Butch Cassidy and the Hole-in-the-Wall Gang

Long before Paul Newman played him alongside Robert Redford’s Sundance Kid, Butch Cassidy was one of the great outlaw legends of the Wild West. Thanks to his habit of sharing the proceeds from his crimes with the widows and children of men killed or ruined by bankers and cattle barons, Butch Cassidy earned a reputation as the Robin Hood of the Wild West. That, plus the fact that he never killed anyone while committing his crimes, gained him popularity and admiration from the cowboys, miners, and homesteading pioneers among whom he worked his trade.

Born Robert Leroy Parker to a family of Mormon farmers in Beaver, Utah, on Friday the 13th of April, 1866, the man who came to be known as Butch Cassidy spent his youth as a ranch hand in Utah, Colorado, and southern Wyoming. The first major crime attributed to Butch Cassidy is the robbery of a bank in Telluride, Colorado, in 1889, which netted him and his three accomplices some $20,000.

Street view of the Mahr Building in Telluride, CO, once the site of the San Miguel Valley Bank.
The Mahr Building in Telluride, CO, once the site of the San Miguel Valley Bank. Photo by Carol M. Highsmith in the public domain.

From 1894 to 1896 he was imprisoned in Wyoming for cattle theft, and following this he joined up with Harry Longabaugh (a.k.a. The Sundance Kid) and the rest of the gang. Together they robbed over a dozen banks, trains, and stagecoaches throughout the West, netting an estimated $350,000 in five years.

One of their many daring heists was the daylight robbery of a coal-mining company in Castle Gate, Utah, in April 1897; while the payroll was being taken from a train, Butch simply grabbed the satchel and rode off in a cloud of dust, $9,000 richer.

According to many sources, Butch and Sundance died in 1908, in a shoot-out in South America (as depicted in the 1969 movie Butch Cassidy and the Sundance Kid). But some people (including his sister, who lived until the 1970s) say that Butch survived to a ripe old age, living in Spokane, Washington, under the name William T. Phillips until his death in 1937.

Wyoming State Penitentiary photo of Butch Cassidy
Robert LeRoy Parker a.k.a. Butch Cassidy in a photograph taken by the Wyoming State Penitentiary.

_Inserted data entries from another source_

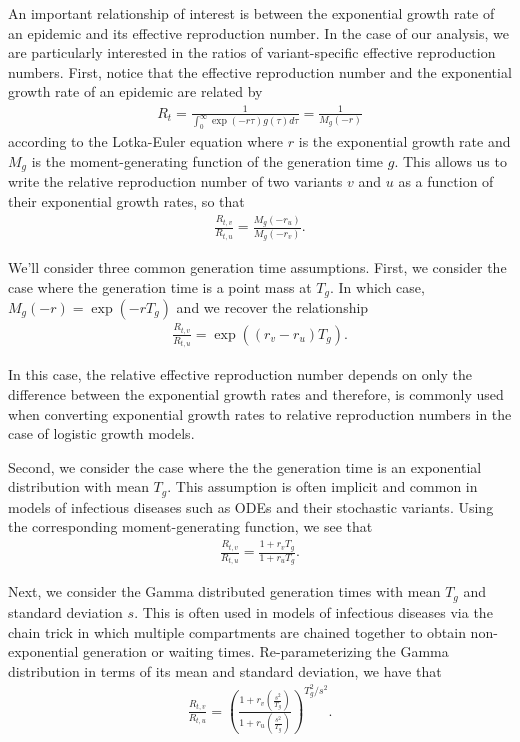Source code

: \documentclass[11pt,oneside,letterpaper]{article}
\begin{document}
An important relationship of interest is between the exponential growth rate of an epidemic and its effective reproduction number.
In the case of our analysis, we are particularly interested in the ratios of variant-specific effective reproduction numbers.
First, notice that the effective reproduction number and the exponential growth rate of an epidemic are related by
\begin{align*}
R_{t} = \frac{1}{\int_{0}^{\infty} \exp(-r\tau)g(\tau)d\tau} = \frac{1}{M_{g}(-r)}
\end{align*}
according to the Lotka-Euler equation \cite{Wallinga2006} where $r$ is the exponential growth rate and $M_{g}$ is the moment-generating function of the generation time $g$.
This allows us to write the relative reproduction number of two variants $v$ and $u$ as a function of their exponential growth rates, so that
\begin{align*}
\frac{R_{t,v}}{R_{t,u}} = \frac{M_{g}(-r_{u})}{M_{g}(-r_{v})}.
\end{align*}

We'll consider three common generation time assumptions. First, we consider the case where the generation time is a point mass at $T_{g}$. In which case, $M_{g}(-r) = \exp(-r T_{g})$ and we recover the relationship
\begin{align*}
\frac{R_{t,v}}{R_{t,u}} = \exp( (r_{v}-r_{u})T_{g}).
\end{align*}

In this case, the relative effective reproduction number depends on only the difference between the exponential growth rates and therefore, is commonly used when converting exponential growth rates to relative reproduction numbers in the case of logistic growth models.

Second, we consider the case where the the generation time is an exponential distribution with mean $T_{g}$. This assumption is often implicit and common in models of infectious diseases such as ODEs and their stochastic variants. Using the corresponding moment-generating function, we see that
\begin{align*}
\frac{R_{t,v}}{R_{t,u}} = \frac{1 + r_{v} T_{g}}{1 + r_{u} T_{g}}.
\end{align*}


Next, we consider the Gamma distributed generation times with mean $T_{g}$ and standard deviation $s$.
This is often used in models of infectious diseases via the chain trick in which multiple compartments are chained together to obtain non-exponential generation or waiting times.
Re-parameterizing the Gamma distribution in terms of its mean and standard deviation, we have that
\begin{align*}
\frac{R_{t,v}}{R_{t,u}} = \left( \frac{1 + r_{v}  \left(\frac{s^{2}}{T_{g}}\right)}{1 + r_{u} \left(\frac{s^{2}}{T_{g}}\right) } \right)^{T_{g}^{2} / s^{2}}.
\end{align*}
\end{document}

Butch Cassidy Related Sights

Trail marker for the Hole in the Wall in Wyoming's Johnson County
The trail leading to the pass known as Hole-in-the-Wall in Wyoming. Photo by Claire Nicholson Taylor, courtesy of the Bureau of Land Management.

The American West is brimming with sights related to Butch Cassidy and the Hole-in-the-Wall Gang. Here are a few you might want to mark on your map.

Utah’s National Parks

If you’re a fan of the 1969 film, Zion National Park served as its stunning backdrop. Just south of Zion, the nearby ghost town of Grafton was another key filming location and has several well-preserved buildings still standing today. Zion is a significant detour from a road trip along the Loneliest Road, so if you want to stick to the route, stop by Arches National Parks and consider a hike to the Cassidy Arch.

Castle Gate, Utah – Western Mining & Railroad Museum

If you’re traveling the Loneliest Road through Utah, stop in at the excellent Western Mining & Railroad Museum in Castle Gate. In addition to the history of the region’s railroading, coal mining, and immigrant cultures, the museum is home to a display recounting the Hole-in-the-Wall Gang’s exploits. They rustled cattle throughout the area and hid out in the surrounding hills.

Cody, Wyoming – Old Trail Town

Old Trail Town in Cody is a collection of historic old buildings moved from elsewhere in Wyoming and Montana. It includes one of the log cabins from Hole-in-the-Wall country that Butch and the gang made use of. If you’d rather head outdoors and follow Butch’s trail to the remote pass known as Hole-in-the-Wall, look towards northern Wyoming’s Johnson County where the Bureau of Land Management maintains a foot trail.